== Data extracts ==
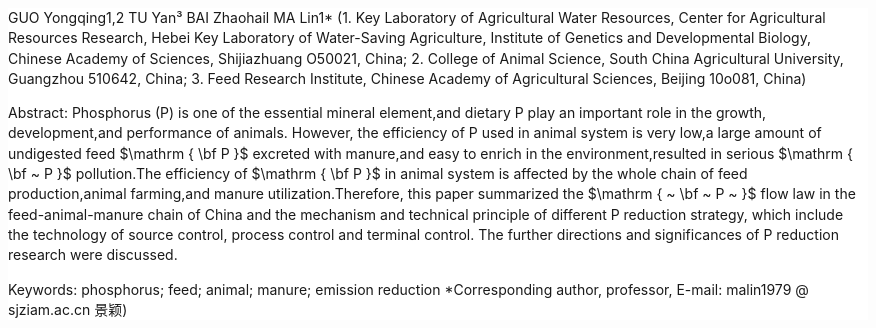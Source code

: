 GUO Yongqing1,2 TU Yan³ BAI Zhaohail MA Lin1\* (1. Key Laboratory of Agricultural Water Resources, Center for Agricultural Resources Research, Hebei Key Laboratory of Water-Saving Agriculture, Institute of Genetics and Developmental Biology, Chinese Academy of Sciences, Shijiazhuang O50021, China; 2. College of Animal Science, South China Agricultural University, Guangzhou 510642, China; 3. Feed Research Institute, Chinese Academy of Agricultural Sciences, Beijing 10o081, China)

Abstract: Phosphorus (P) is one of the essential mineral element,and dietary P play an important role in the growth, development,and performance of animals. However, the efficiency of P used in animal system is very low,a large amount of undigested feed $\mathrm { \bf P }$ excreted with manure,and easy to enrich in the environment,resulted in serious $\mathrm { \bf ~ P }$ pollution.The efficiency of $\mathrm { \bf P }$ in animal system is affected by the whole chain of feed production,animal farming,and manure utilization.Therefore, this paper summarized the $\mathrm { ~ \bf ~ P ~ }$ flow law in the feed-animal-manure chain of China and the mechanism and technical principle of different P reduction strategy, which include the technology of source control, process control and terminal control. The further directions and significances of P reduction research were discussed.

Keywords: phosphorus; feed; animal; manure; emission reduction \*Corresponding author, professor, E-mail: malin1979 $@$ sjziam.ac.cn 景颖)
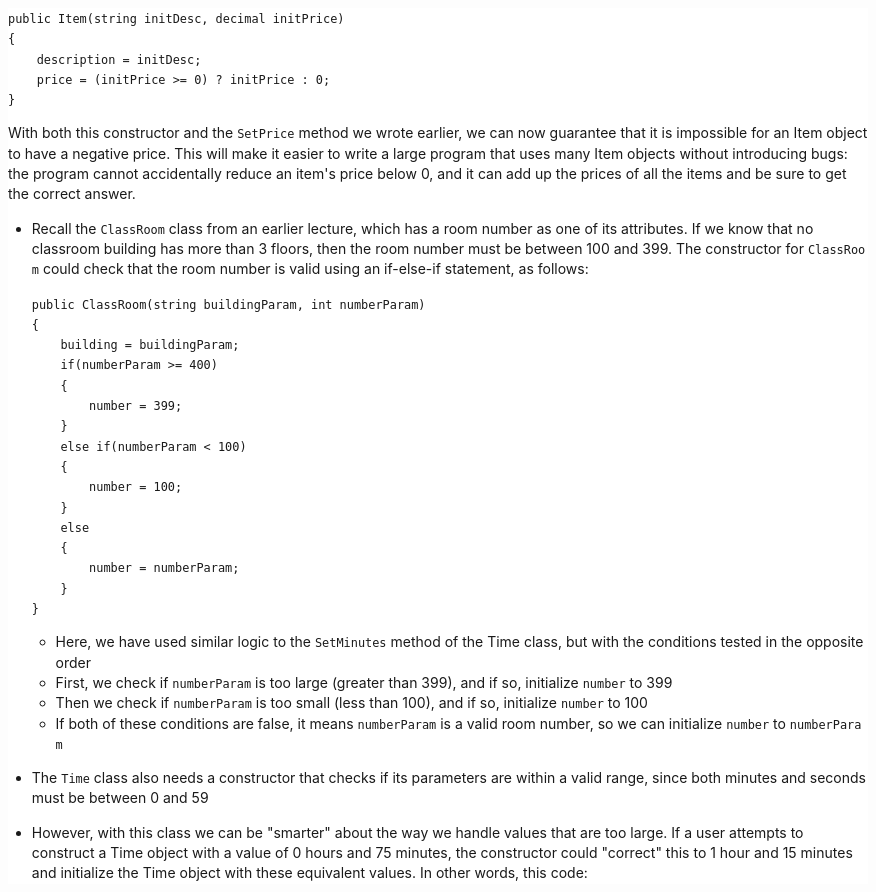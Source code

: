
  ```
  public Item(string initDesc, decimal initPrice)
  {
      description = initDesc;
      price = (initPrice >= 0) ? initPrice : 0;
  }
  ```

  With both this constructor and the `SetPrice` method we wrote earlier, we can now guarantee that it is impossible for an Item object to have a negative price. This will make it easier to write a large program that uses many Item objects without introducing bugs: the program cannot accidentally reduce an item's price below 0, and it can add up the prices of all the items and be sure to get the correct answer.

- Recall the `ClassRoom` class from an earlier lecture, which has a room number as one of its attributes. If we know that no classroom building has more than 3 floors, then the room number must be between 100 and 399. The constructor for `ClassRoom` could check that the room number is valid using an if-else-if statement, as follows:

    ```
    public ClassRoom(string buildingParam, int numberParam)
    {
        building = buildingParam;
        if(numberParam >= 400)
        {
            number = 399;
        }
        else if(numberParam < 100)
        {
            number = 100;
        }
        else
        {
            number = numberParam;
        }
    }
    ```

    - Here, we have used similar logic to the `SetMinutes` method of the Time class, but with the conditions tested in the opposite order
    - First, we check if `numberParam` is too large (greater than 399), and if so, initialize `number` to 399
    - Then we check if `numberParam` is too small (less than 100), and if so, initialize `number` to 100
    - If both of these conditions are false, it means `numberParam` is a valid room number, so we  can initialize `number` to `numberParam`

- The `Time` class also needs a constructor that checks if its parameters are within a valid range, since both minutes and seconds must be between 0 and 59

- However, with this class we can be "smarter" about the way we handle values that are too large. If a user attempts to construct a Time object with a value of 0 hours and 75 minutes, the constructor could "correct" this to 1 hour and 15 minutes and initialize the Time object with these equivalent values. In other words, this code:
===
● Exercise brief:
Set down exactly the lines from the start of the records through the line containing "Beijing 10o081, China)", both included, and omit the pictures.

● Finished exercise:
Source code

: GUO Yongqing1,2 TU Yan³ BAI Zhaohail MA Lin1\* (1. Key Laboratory of Agricultural Water Resources, Center for Agricultural Resources Research, Hebei Key Laboratory of Water-Saving Agriculture, Institute of Genetics and Developmental Biology, Chinese Academy of Sciences, Shijiazhuang O50021, China; 2. College of Animal Science, South China Agricultural University, Guangzhou 510642, China; 3. Feed Research Institute, Chinese Academy of Agricultural Sciences, Beijing 10o081, China)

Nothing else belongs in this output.